▶ **EXERCISE PROMPT**:
Print every line of the listing below, starting with the line that holds "every file that" and going on through the line that holds "live AST from", both included, and print nothing else.

▶ **MATERIAL PROVIDED**:
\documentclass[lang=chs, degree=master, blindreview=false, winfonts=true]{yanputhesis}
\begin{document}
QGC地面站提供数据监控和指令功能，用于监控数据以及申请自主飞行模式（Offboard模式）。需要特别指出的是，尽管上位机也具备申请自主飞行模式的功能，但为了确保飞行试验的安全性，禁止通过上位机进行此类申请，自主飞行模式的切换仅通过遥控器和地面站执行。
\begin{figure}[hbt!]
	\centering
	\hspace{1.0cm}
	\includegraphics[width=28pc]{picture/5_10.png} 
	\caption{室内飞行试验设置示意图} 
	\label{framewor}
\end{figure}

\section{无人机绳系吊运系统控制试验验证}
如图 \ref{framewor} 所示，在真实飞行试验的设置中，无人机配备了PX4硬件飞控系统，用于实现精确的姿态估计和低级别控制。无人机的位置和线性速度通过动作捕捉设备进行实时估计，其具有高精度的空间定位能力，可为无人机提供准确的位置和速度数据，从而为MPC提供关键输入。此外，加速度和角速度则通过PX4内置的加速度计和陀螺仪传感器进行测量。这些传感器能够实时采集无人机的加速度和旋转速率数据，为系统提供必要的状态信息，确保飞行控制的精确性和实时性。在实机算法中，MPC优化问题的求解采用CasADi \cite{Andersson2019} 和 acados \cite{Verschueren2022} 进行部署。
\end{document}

* * *

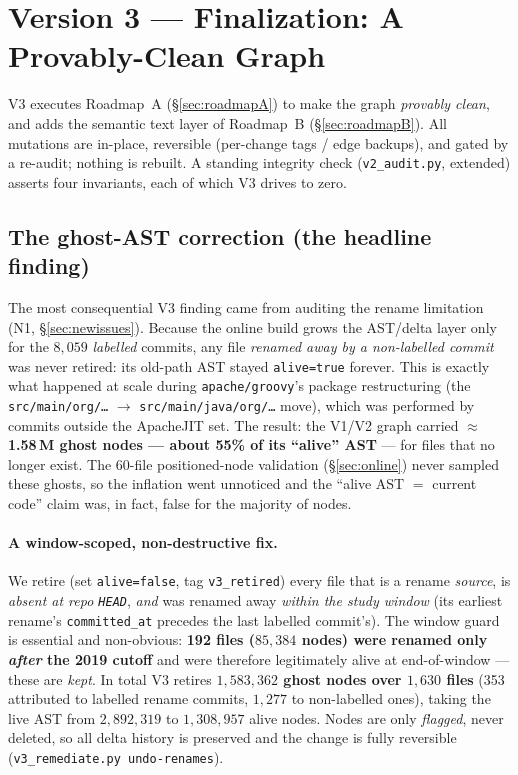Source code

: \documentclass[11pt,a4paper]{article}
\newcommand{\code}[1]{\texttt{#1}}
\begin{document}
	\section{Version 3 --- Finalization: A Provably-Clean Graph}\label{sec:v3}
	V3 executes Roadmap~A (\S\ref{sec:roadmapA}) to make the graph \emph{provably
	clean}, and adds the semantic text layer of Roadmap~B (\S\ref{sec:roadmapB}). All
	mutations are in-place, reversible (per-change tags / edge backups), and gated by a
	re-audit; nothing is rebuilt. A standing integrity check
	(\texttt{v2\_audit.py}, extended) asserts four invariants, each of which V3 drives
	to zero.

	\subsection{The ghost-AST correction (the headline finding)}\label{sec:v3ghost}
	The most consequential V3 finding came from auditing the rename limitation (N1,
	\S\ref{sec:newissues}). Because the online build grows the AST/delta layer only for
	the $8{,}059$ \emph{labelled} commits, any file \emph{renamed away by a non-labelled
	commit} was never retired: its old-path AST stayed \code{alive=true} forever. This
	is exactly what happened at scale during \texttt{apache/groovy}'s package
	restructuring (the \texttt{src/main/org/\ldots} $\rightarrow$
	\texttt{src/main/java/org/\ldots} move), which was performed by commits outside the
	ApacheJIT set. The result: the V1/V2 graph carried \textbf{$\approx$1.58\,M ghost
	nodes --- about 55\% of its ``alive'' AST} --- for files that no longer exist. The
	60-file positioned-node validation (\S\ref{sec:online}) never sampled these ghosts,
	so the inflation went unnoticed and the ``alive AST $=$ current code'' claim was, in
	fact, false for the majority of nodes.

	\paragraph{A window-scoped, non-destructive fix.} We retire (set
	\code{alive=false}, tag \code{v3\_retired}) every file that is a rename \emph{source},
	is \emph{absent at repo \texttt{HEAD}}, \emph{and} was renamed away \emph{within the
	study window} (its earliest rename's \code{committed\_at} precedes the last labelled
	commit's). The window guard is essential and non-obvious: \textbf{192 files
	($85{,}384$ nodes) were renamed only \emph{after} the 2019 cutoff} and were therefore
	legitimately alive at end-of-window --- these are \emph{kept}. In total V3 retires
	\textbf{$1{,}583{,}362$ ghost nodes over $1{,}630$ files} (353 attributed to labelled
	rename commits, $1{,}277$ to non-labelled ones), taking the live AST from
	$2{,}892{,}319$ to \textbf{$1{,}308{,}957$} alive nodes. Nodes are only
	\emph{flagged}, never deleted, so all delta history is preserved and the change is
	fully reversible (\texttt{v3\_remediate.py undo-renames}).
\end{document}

--

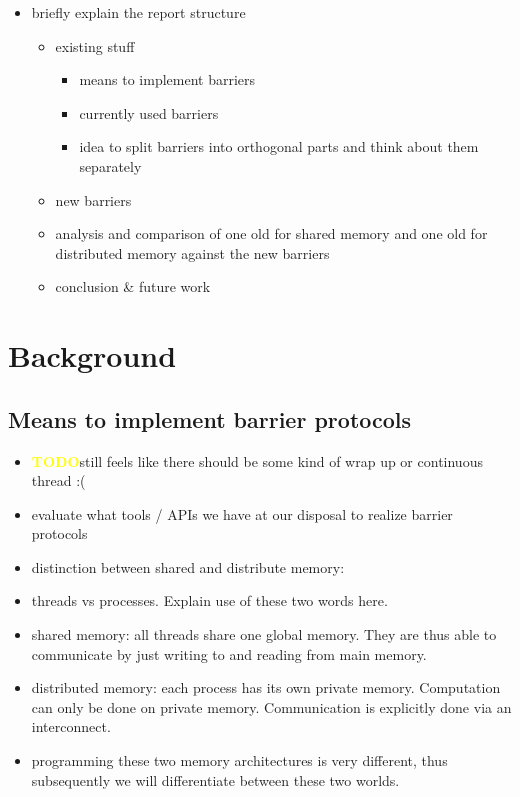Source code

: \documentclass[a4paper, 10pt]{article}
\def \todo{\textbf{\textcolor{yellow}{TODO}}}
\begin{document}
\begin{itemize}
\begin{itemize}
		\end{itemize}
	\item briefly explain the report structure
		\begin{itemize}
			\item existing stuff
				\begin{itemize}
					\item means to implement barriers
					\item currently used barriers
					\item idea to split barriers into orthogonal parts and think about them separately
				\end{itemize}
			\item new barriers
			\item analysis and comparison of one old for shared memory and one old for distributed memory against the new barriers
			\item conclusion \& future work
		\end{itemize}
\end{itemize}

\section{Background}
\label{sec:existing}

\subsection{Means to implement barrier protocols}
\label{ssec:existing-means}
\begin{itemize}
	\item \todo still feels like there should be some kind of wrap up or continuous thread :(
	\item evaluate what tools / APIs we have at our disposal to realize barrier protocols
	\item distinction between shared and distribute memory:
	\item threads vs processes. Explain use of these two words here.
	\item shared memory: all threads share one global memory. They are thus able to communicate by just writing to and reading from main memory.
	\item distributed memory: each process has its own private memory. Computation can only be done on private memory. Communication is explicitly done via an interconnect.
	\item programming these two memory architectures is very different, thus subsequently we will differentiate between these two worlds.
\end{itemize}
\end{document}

▶ **ANSWER TO THIS PROBLEM**:
	\code{alive=false}, tag \code{v3\_retired}) every file that is a rename \emph{source},
	is \emph{absent at repo \texttt{HEAD}}, \emph{and} was renamed away \emph{within the
	study window} (its earliest rename's \code{committed\_at} precedes the last labelled
	commit's). The window guard is essential and non-obvious: \textbf{192 files
	($85{,}384$ nodes) were renamed only \emph{after} the 2019 cutoff} and were therefore
	legitimately alive at end-of-window --- these are \emph{kept}. In total V3 retires
	\textbf{$1{,}583{,}362$ ghost nodes over $1{,}630$ files} (353 attributed to labelled
	rename commits, $1{,}277$ to non-labelled ones), taking the live AST from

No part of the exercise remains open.